Felt like a failure several times this weekend. Felt like one this morning when I discovered a mistake I made at work that will take some effort to fix. Only good news with the last one is that the boss isn’t wound up and said, “well, you won’t do it a second time.”
The quote isn’t what’s going on in @Ninjastar 's situation, but I wanted to post it anyway. What’s going on is Catastrophizing. This is a belief that things are far worse than they actually are. We make a few mistakes, then we see ourselves as a complete and utter failure.
The best way we can prevent Catastrophizing is to have an awareness that we are Catastrophizing. We need to challenge the thoughts: “I forgot to do this and that. I’ll never be able to remember anything. Nobody will love me.” Hmm, “No, that’s not true. Everybody forgets things from time to time… I’m only human. I’ll fix this mistake and just try to concentrate a little bit more to try to do better in the future. Nobody is not going to love me for a mistake or two.”

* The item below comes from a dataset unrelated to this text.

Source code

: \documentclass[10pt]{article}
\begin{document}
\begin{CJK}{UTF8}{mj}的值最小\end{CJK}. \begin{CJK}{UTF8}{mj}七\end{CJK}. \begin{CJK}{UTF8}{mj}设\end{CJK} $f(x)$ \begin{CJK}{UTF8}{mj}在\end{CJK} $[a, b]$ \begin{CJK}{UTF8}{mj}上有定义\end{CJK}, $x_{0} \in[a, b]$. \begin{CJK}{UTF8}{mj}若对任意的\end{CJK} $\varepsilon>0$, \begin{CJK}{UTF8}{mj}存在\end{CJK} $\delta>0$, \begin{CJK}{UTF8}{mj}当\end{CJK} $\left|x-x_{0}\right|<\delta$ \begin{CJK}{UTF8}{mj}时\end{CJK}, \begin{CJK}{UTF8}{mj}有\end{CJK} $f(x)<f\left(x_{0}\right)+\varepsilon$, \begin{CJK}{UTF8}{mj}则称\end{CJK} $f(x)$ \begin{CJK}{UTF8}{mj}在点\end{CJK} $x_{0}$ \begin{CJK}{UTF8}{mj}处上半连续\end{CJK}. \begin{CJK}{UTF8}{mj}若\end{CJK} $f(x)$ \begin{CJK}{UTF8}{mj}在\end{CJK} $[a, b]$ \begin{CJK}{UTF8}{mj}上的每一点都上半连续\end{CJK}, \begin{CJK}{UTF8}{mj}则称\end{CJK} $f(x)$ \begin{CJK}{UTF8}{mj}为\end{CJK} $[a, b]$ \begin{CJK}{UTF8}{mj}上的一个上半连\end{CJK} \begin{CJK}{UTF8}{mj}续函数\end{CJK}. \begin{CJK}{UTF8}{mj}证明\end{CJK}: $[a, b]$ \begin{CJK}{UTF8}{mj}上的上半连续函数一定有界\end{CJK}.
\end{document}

As an aside, one of my blogging friends used to be one of the writers behind “Ed Anger” on Weekly World News. She’s awesome. (That’s right, I said, “she”.)

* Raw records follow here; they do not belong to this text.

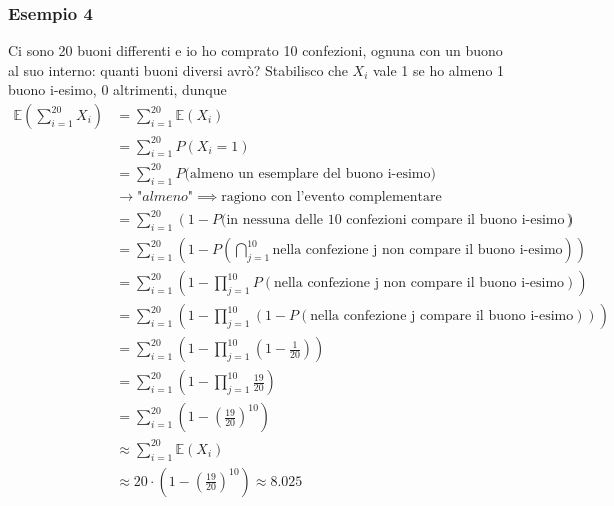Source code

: \documentclass[11pt]{report}
\begin{document}
\subsubsection{Esempio 4}
Ci sono 20 buoni differenti e io ho comprato 10 confezioni, ognuna con un buono al suo interno: quanti buoni diversi avrò? Stabilisco che $X_i$ vale 1 se ho almeno 1 buono i-esimo, 0 altrimenti, dunque
\begin{equation}
    \begin{split}
        \mathbb{E} \left( \sum_{i=1}^{20} X_i \right) & = \sum_{i=1}^{20} \mathbb{E}(X_i)\\
        & = \sum_{i=1}^{20} P(X_i = 1)\\
        & = \sum_{i=1}^{20} P(\text{almeno un esemplare del buono i-esimo)}\\
        & \rightarrow \textit{"almeno"} \implies \text{ragiono con l'evento complementare}\\
        & = \sum_{i=1}^{20} (1 - P\text{(in nessuna delle 10 confezioni compare il buono i-esimo}))\\
        & = \sum_{i=1}^{20} \left(1 - P\left(\bigcap_{j=1}^{10} \text{nella confezione j non compare il buono i-esimo} \right)\right)\\
        & = \sum_{i=1}^{20} \left(1 - \prod_{j=1}^{10}P(\text{nella confezione j non compare il buono i-esimo})\right)\\
        & = \sum_{i=1}^{20} \left(1 - \prod_{j=1}^{10}(1 - P(\text{nella confezione j compare il buono i-esimo}))\right)\\
        & = \sum_{i=1}^{20} \left(1 - \prod_{j=1}^{10}\left(1 - \frac{1}{20}\right)\right)\\
        & = \sum_{i=1}^{20} \left(1 - \prod_{j=1}^{10}\frac{19}{20}\right)\\
        & = \sum_{i=1}^{20} \left(1 - \left(\frac{19}{20}\right)^{10}\right)\\
        & \approx \sum_{i=1}^{20} \mathbb{E}(X_i)\\
        & \approx 20 \cdot \left(1 - \left(\frac{19}{20}\right)^{10}\right) \approx 8.025
    \end{split}
\end{equation}
\end{document}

I feel like a failure at least once per day. Well…I still have some achievements and it just takes some time to remember that im not a total failure. But I always compare myself to other people ( better in some way) …I only wish to stop doing it, because it is so poisoning.

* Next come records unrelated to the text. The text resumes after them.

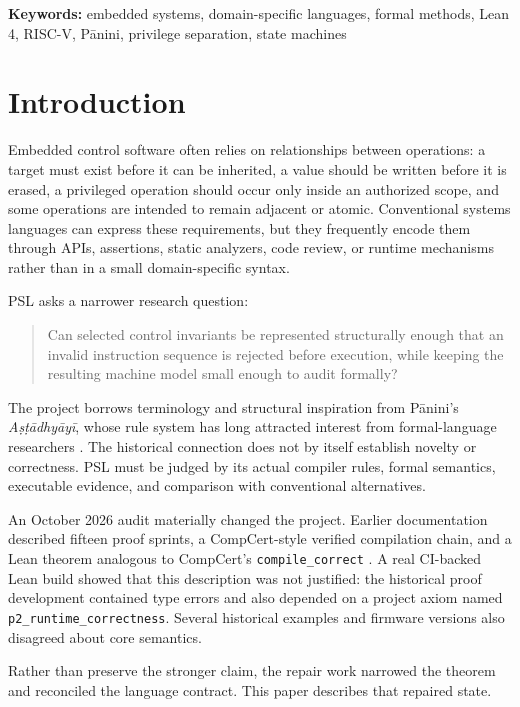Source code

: \documentclass[11pt,a4paper]{article}
\begin{document}
\noindent\textbf{Keywords:}
embedded systems, domain-specific languages, formal methods, Lean 4,
RISC-V, P\={a}nini, privilege separation, state machines

\section{Introduction}

Embedded control software often relies on relationships between operations:
a target must exist before it can be inherited, a value should be written
before it is erased, a privileged operation should occur only inside an
authorized scope, and some operations are intended to remain adjacent or
atomic. Conventional systems languages can express these requirements, but
they frequently encode them through APIs, assertions, static analyzers, code
review, or runtime mechanisms rather than in a small domain-specific syntax.

PSL asks a narrower research question:

\begin{quote}
Can selected control invariants be represented structurally enough that an
invalid instruction sequence is rejected before execution, while keeping the
resulting machine model small enough to audit formally?
\end{quote}

The project borrows terminology and structural inspiration from
P\={a}nini's \emph{A\d{s}\d{t}\={a}dhy\={a}y\={i}}, whose rule system has
long attracted interest from formal-language researchers
\cite{ingerman1967panini,kadvany2016panini}. The historical connection does
not by itself establish novelty or correctness. PSL must be judged by its
actual compiler rules, formal semantics, executable evidence, and comparison
with conventional alternatives.

An October 2026 audit materially changed the project. Earlier documentation
described fifteen proof sprints, a CompCert-style verified compilation chain,
and a Lean theorem analogous to CompCert's
\texttt{compile\_correct} \cite{leroy2009compcert}. A real CI-backed Lean
build showed that this description was not justified: the historical proof
development contained type errors and also depended on a project axiom named
\texttt{p2\_runtime\_correctness}. Several historical examples and firmware
versions also disagreed about core semantics.

Rather than preserve the stronger claim, the repair work narrowed the theorem
and reconciled the language contract. This paper describes that repaired
state.
\end{document}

I think I needed this post today, thank you…I have been struggling with feelings of failure lately, like how I have not lived up to the person I dreamed to be and feel even simple tasks I can’t complete…I have memory issues and concentration issues that at times affect my job performance and make me look foolish so I feel embarrassed…but I am not a failure, I am doing the very best I can with a very powerful illness.
new here. I feel that I fail at things often too. I try to over look other peoples short comings. I am out of work right now, but i think I am too hard on myself, I think, because my old line of work was very demanding and mistakes were so easly to make there. It was also a toxic enviroment. It does feel nice to be around people who acknowledge other people are human too.